As there were soldiers of fortune who, like Herz, made up by an abundance of shrewd and witty sense, what they lacked in refinement, there were others, like Sigismund Thalberg, whose outstanding quality was elegance. Von Lenz called Thalberg the ‘only correct “gentleman rider” of the piano.’ This may be taken to refer to his playing rather than to his compositions. It was most beautiful playing, according to all testimony, perfectly smooth, clear, sonorous, liquid, singing, enriched by every quality, in fact, which may be derived from a perfect and delicate mechanism governed by a fine ear. As a player he was by many preferred to Liszt.
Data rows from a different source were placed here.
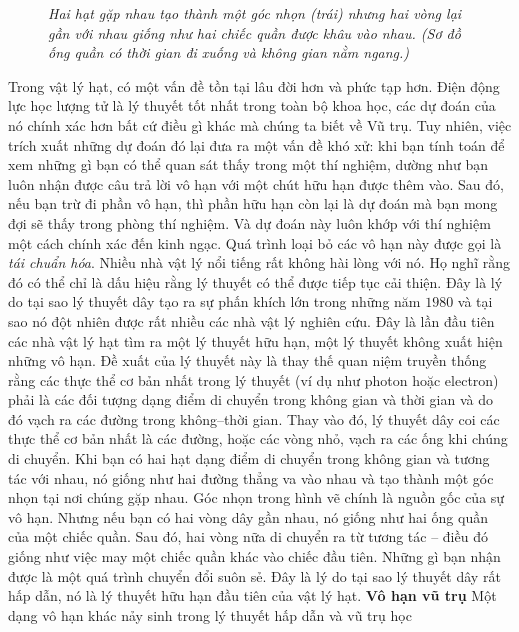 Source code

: \begin{multicols}{2}
\begin{figure}[H]
		\caption{\small\textit{\color{quantoan}Hai hạt gặp nhau tạo thành một góc nhọn (trái) nhưng
				hai vòng lại gần với nhau giống như hai chiếc quần được khâu vào nhau. (Sơ đồ
				ống quần có thời gian đi xuống và không gian nằm ngang.)}}
		\vspace*{-10pt}
	\end{figure}
	Trong vật lý hạt, có một vấn đề tồn tại lâu đời hơn và phức tạp hơn. Điện
	động lực học lượng tử là lý thuyết tốt nhất trong toàn bộ khoa học, các dự
	đoán của nó chính xác hơn bất cứ điều gì khác mà chúng ta biết về Vũ trụ. Tuy
	nhiên, việc trích xuất những dự đoán đó lại đưa ra một vấn đề khó xử: khi bạn
	tính toán để xem những gì bạn có thể quan sát thấy trong một thí nghiệm,
	dường như bạn luôn nhận được câu trả lời vô hạn với một chút hữu hạn được thêm
	vào. Sau đó, nếu bạn trừ đi phần vô hạn, thì phần hữu hạn còn lại là dự
	đoán mà bạn mong đợi sẽ thấy trong phòng thí nghiệm. Và dự đoán này luôn
	khớp với thí nghiệm một cách chính xác đến kinh ngạc. 
	Quá trình loại bỏ các vô hạn này được gọi là \emph{tái chuẩn hóa}. 
	Nhiều nhà vật lý nổi tiếng rất không hài lòng với nó.
	Họ nghĩ rằng đó có thể chỉ là dấu hiệu rằng lý thuyết có thể
	được tiếp tục cải thiện.
	\vskip 0.05cm
	Đây là lý do tại sao lý thuyết dây tạo ra sự phấn khích lớn trong những năm
	$1980$ và tại sao nó đột nhiên được rất nhiều các nhà vật lý nghiên cứu.
	Đây là lần đầu tiên các nhà vật lý hạt tìm ra một lý thuyết hữu hạn, một
	lý thuyết không xuất hiện những vô hạn. Đề xuất của lý thuyết này là thay thế
	quan niệm truyền thống rằng các thực thể cơ bản nhất trong lý thuyết (ví dụ
	như photon hoặc electron) phải là các đối tượng dạng điểm di chuyển trong
	không gian và thời gian và do đó vạch ra các đường trong không--thời gian.
	Thay vào đó, lý thuyết dây coi các thực thể cơ bản nhất là các đường, hoặc các
	vòng nhỏ, vạch ra các ống khi chúng di chuyển. Khi bạn có hai hạt dạng điểm
	di chuyển trong không gian và tương tác với nhau, nó giống như hai đường thẳng
	va vào nhau và tạo thành một góc nhọn tại nơi chúng gặp nhau. 
	Góc nhọn trong hình vẽ chính là nguồn gốc của sự vô hạn.
	Nhưng nếu bạn có
	hai vòng dây gần nhau, nó giống như hai ống quần của một chiếc quần. Sau đó,
	hai vòng nữa di chuyển ra từ tương tác -- điều đó giống như việc may một
	chiếc quần khác vào chiếc đầu tiên. Những gì bạn nhận được là một quá trình
	chuyển đổi suôn sẻ. Đây là lý do tại sao lý thuyết dây rất hấp dẫn, nó là lý
	thuyết hữu hạn đầu tiên của vật lý hạt.
	\vskip 0.05cm
	\textbf{\color{quantoan}Vô hạn vũ trụ} 
	\vskip 0.05cm
	Một dạng vô hạn khác nảy sinh trong lý thuyết hấp dẫn và vũ trụ học

\end{multicols}
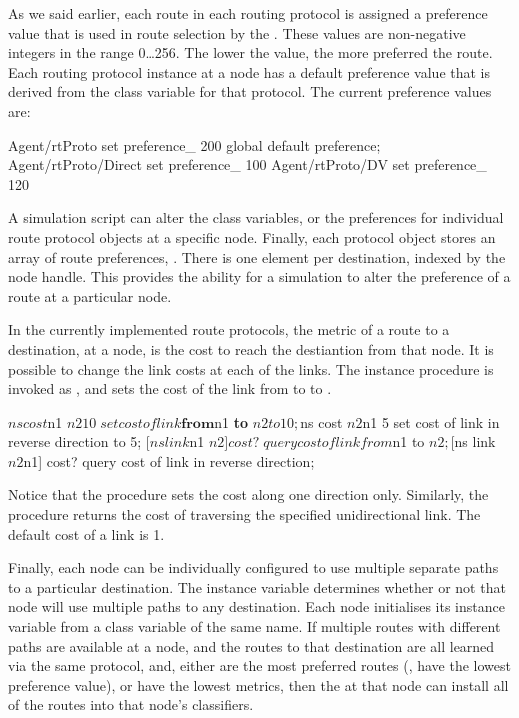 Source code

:\documentclass{article}
\begin{document}
As we said earlier, each route in each routing protocol is assigned
a preference value that is used in route selection by the .
These values are non-negative integers in the range 0\ldots256.
The lower the value, the more preferred the route.
Each routing protocol instance at a node
has a default preference value that is derived from the class variable
for that protocol.
The current preference values are:
\begin{program}
        Agent/rtProto set preference_ 200		\; global default preference;
        Agent/rtProto/Direct set preference_ 100
        Agent/rtProto/DV set preference_ 120
\end{program}
A simulation script can alter the class variables,
or the preferences for individual route protocol objects
at a specific node.
Finally, each protocol object stores an array of route preferences,
.
There is one element per destination, indexed by the node handle.
This provides the ability for a simulation to alter
the preference of a route at a particular node.

In the currently implemented route protocols,
the metric of a route to a destination, at a node,
is the cost to reach the destiantion from that node.
It is possible to change the link costs at each of the links.
The instance procedure
is invoked as ,
and sets the cost of the link from  to 
to .
\begin{program}
        $ns cost $n1 $n2 10        \; set cost of link \textbf{from} $n1 \textbf{to} $n2 to 10;
        $ns cost $n2 $n1  5        \; set cost of link in reverse direction to 5;
        [$ns link $n1 $n2] cost?   \; query cost of link from $n1 to $n2;
        [$ns link $n2 $n1] cost?   \; query cost of link in reverse direction;
\end{program}
Notice that the procedure sets the cost along one direction only.
Similarly, the procedure
returns the cost of traversing the specified unidirectional link.
The default cost of a link is 1.

Finally, each node can be individually configured
to use multiple separate paths to a particular destination.
The instance variable  determines whether or not
that node will use multiple paths to any destination.
Each node initialises its instance variable from a class variable
of the same name.
If multiple routes with different paths are available at a node, and
the routes to that destination are all learned via the same protocol,
and,
either are the most preferred routes (\ie, have the lowest preference value),
or have the lowest metrics,
then the  at that node can install all of the routes
into that node's classifiers.
\end{document}
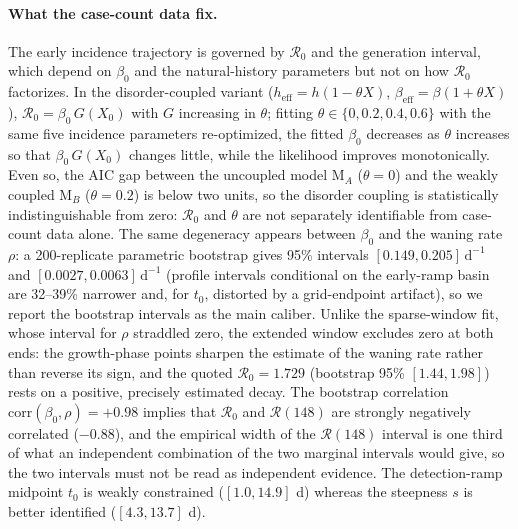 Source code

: \documentclass[10pt]{plos}
\newcommand{\Reff}{\mathcal{R}}
\begin{document}
\paragraph{What the case-count data fix.}
The early incidence trajectory is governed by $\Reff_0$ and the
generation interval, which depend on $\beta_0$ and the natural-history
parameters but not on how $\Reff_0$ factorizes. In the disorder-coupled
variant ($h_{\mathrm{eff}}=h(1-\theta X)$,
$\beta_{\mathrm{eff}}=\beta(1+\theta X)$), $\Reff_0=\beta_0\,G(X_0)$
with $G$ increasing in $\theta$; fitting $\theta\in\{0,0.2,0.4,0.6\}$
with the same five incidence parameters re-optimized, the fitted
$\beta_0$ decreases as $\theta$ increases so that $\beta_0\,G(X_0)$
changes little, while the likelihood improves monotonically. Even so,
the AIC gap between the uncoupled model M$_{A}$ ($\theta=0$) and the
weakly coupled M$_{B}$ ($\theta=0.2$) is below two units, so the
disorder coupling is statistically indistinguishable from zero:
$\Reff_0$ and $\theta$ are not separately identifiable from case-count
data alone. The same degeneracy appears between $\beta_0$ and the
waning rate $\rho$: a 200-replicate parametric bootstrap gives 95\%
intervals $[0.149,0.205]\,\mathrm{d}^{-1}$ and
$[0.0027,0.0063]\,\mathrm{d}^{-1}$ (profile intervals conditional on the
early-ramp basin are 32--39\% narrower and, for $t_0$, distorted by a
grid-endpoint artifact), so we report the bootstrap intervals as the
main caliber. Unlike the sparse-window fit, whose interval for $\rho$
straddled zero, the extended window excludes zero at both ends: the
growth-phase points sharpen the estimate of the waning rate rather than
reverse its sign, and the quoted $\Reff_0=1.729$ (bootstrap 95\%
$[1.44,1.98]$) rests on a positive, precisely estimated decay. The
bootstrap correlation $\mathrm{corr}(\beta_0,\rho)=+0.98$ implies that
$\Reff_0$ and $\Reff(148)$ are strongly negatively correlated ($-0.88$),
and the empirical width of the $\Reff(148)$ interval is one third of
what an independent combination of the two marginal intervals would
give, so the two intervals must not be read as independent evidence.
The detection-ramp midpoint $t_0$ is weakly constrained
($[1.0,14.9]$ d) whereas the steepness $s$ is better identified
($[4.3,13.7]$ d).
\end{document}
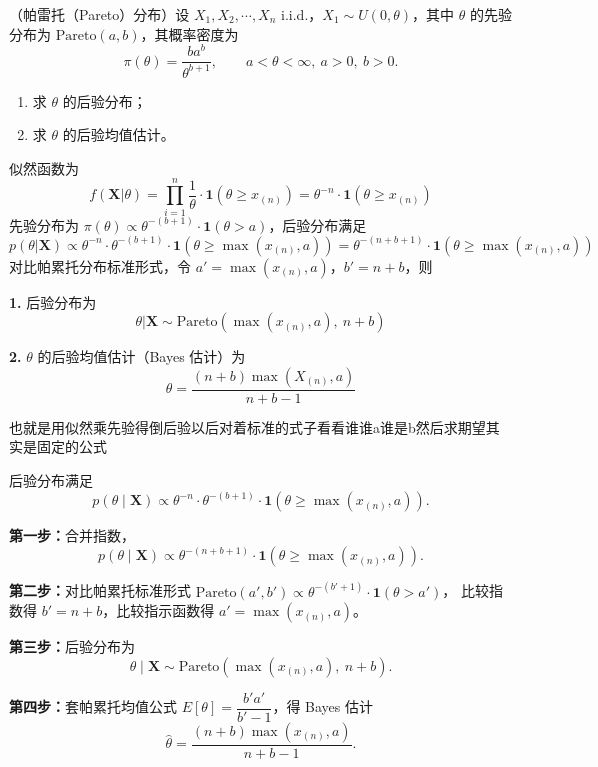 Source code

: \begin{homework}[20]
（帕雷托（Pareto）分布）设 \(X_1,X_2,\cdots,X_n\) i.i.d.，\(X_1\sim U(0,\theta)\)，其中 \(\theta\) 的先验分布为 \(\mathrm{Pareto}(a,b)\)，其概率密度为
\[
\pi(\theta)=\frac{ba^b}{\theta^{b+1}},\qquad a<\theta<\infty,\ a>0,\ b>0.
\]

\begin{enumerate}
    \item 求 \(\theta\) 的后验分布；
    \item 求 \(\theta\) 的后验均值估计。
\end{enumerate}
\begin{solution}
似然函数为
\[
f(\boldsymbol{X}|\theta) = \prod_{i=1}^n \frac{1}{\theta}\cdot\mathbf{1}(\theta \geq x_{(n)}) = \theta^{-n}\cdot\mathbf{1}(\theta \geq x_{(n)})
\]
先验分布为 $\pi(\theta) \propto \theta^{-(b+1)}\cdot\mathbf{1}(\theta > a)$，后验分布满足
\[
p(\theta|\boldsymbol{X}) \propto \theta^{-n}\cdot\theta^{-(b+1)}\cdot\mathbf{1}(\theta \geq \max(x_{(n)},a)) = \theta^{-(n+b+1)}\cdot\mathbf{1}(\theta \geq \max(x_{(n)},a))
\]
对比帕累托分布标准形式，令 $a' = \max(x_{(n)},a)$，$b' = n+b$，则

\textbf{1.} 后验分布为
\[
\theta|\boldsymbol{X} \sim \mathrm{Pareto}\!\left(\max(x_{(n)},a),\ n+b\right)
\]

\textbf{2.} $\theta$ 的后验均值估计（Bayes 估计）为
\[
\hat{\theta} = \frac{(n+b)\max(X_{(n)},a)}{n+b-1}
\]
\end{solution}
\end{homework}
\begin{dxtips}
    也就是用似然乘先验得倒后验以后对着标准的式子看看谁谁a谁是b然后求期望其实是固定的公式
\end{dxtips}
\begin{note}
后验分布满足
\[
p(\theta\mid\boldsymbol{X})\propto\theta^{-n}\cdot\theta^{-(b+1)}\cdot\mathbf{1}(\theta\geq\max(x_{(n)},a)).
\]

\textbf{第一步：}合并指数，
\[
p(\theta\mid\boldsymbol{X})\propto\theta^{-(n+b+1)}\cdot\mathbf{1}(\theta\geq\max(x_{(n)},a)).
\]

\textbf{第二步：}对比帕累托标准形式
$\mathrm{Pareto}(a',b')\propto\theta^{-(b'+1)}\cdot\mathbf{1}(\theta>a')$，
比较指数得 $b'=n+b$，比较指示函数得 $a'=\max(x_{(n)},a)$。

\textbf{第三步：}后验分布为
\[
\theta\mid\boldsymbol{X}\sim\mathrm{Pareto}\!\left(\max(x_{(n)},a),\ n+b\right).
\]

\textbf{第四步：}套帕累托均值公式 $E[\theta]=\dfrac{b'a'}{b'-1}$，得 Bayes 估计
\[
\hat{\theta}=\frac{(n+b)\max(x_{(n)},a)}{n+b-1}.
\]
\end{note}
This was a purely sensuous preference, based entirely upon the qualities of sound which the two men were able to win from the piano. In this regard Liszt and Thalberg may be considered rivals of an equal endowment.

We must, however, limit ourselves to the quality of Thalberg’s compositions, for astride of these he rode into the general pianistic fray. He published eighty-three pieces or sets of pieces. Three-quarters of these are variations or fantasias. As in the list of Herz’s compositions, we find in that of Thalberg’s variations on popular songs of many nations: on ‘God Save the King’ and ‘Rule Britannia,’ on Viennese airs, and Styrian melodies, on ‘Home, Sweet Home,’ ‘The Last Rose of Summer,’ and ‘Lily Dale.’ Then there are fantasias and grand fantasias on two dozen or more operas: _Norma_, _Sonnambula_, _La Muette de Portici_, _Oberon_, _Der Freischütz_, _Guillaume Tell_, _Robert le Diable_, _Don Pasquale_, _La Fille du régiment_, _Un Ballo in Maschero_ and many others. The original works are of no particular merit except that of being amiable and pleasingly written for the piano. The most successful of the grand fantasias seems to have been that on airs from Rossini’s _Moïse_, over which we may pause to find evidence of his purposes and his style.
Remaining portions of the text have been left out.